# THE PROBLEM
Copy each line from the listing below where the word "badge" shows up.

# AVAILABLE RECORDS

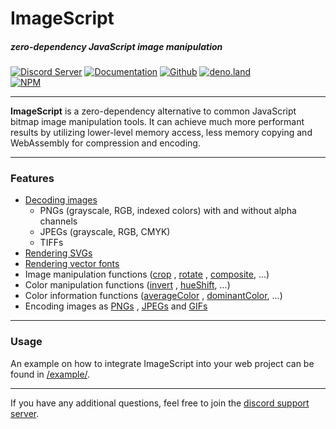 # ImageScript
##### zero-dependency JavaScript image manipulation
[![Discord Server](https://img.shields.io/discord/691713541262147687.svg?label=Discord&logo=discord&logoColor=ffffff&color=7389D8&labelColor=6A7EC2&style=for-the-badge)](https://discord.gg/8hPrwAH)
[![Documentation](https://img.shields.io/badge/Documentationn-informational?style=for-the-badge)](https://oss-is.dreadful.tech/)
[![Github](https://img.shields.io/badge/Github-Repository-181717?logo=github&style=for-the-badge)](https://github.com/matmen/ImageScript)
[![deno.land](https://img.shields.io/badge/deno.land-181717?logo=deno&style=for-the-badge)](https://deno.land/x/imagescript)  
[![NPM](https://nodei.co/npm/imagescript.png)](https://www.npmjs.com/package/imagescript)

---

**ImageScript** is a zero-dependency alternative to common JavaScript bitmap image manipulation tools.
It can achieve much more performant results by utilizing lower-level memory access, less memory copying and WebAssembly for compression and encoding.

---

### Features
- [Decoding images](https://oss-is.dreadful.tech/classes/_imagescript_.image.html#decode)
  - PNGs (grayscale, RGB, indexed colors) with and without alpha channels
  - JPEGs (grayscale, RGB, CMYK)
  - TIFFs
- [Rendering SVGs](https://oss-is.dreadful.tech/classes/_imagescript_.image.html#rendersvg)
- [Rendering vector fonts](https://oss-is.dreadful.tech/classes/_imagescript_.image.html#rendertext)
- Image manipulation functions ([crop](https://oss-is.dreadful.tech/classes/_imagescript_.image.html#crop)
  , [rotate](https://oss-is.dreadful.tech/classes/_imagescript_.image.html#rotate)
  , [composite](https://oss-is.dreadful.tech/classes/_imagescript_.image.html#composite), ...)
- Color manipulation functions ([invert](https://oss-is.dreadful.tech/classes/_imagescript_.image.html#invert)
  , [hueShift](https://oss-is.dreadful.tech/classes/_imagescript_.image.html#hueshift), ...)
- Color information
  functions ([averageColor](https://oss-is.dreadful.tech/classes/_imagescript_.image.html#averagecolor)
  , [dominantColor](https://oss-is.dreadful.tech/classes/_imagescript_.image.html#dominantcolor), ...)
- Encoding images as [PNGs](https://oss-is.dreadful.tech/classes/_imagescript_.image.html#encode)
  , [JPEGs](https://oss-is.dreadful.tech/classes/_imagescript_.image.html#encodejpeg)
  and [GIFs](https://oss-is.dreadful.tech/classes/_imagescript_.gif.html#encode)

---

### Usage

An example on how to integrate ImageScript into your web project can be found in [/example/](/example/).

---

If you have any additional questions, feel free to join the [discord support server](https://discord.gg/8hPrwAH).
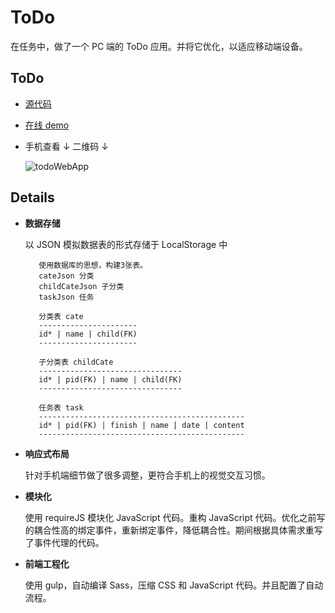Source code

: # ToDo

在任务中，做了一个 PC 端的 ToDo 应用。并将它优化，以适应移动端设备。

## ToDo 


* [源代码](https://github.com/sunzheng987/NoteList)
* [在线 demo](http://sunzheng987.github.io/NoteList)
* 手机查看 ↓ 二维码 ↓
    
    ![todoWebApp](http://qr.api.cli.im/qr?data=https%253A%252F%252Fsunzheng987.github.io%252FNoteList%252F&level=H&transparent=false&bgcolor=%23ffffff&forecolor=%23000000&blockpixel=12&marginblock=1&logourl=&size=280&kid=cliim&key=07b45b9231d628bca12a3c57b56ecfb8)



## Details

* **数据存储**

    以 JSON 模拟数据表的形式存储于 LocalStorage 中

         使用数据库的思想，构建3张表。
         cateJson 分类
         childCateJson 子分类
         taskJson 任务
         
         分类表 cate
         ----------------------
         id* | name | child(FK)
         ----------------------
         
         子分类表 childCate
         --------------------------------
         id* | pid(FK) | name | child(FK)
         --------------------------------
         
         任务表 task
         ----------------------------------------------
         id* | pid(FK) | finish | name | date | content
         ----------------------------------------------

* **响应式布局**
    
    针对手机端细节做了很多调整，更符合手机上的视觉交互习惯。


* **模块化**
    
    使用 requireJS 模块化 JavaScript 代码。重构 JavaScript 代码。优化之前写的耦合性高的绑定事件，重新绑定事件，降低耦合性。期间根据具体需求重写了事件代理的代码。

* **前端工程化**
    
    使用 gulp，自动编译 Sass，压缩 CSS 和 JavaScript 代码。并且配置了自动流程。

# THE ANSWER
[![Discord Server](https://img.shields.io/discord/691713541262147687.svg?label=Discord&logo=discord&logoColor=ffffff&color=7389D8&labelColor=6A7EC2&style=for-the-badge)](https://discord.gg/8hPrwAH)
[![Documentation](https://img.shields.io/badge/Documentationn-informational?style=for-the-badge)](https://oss-is.dreadful.tech/)
[![Github](https://img.shields.io/badge/Github-Repository-181717?logo=github&style=for-the-badge)](https://github.com/matmen/ImageScript)
[![deno.land](https://img.shields.io/badge/deno.land-181717?logo=deno&style=for-the-badge)](https://deno.land/x/imagescript)  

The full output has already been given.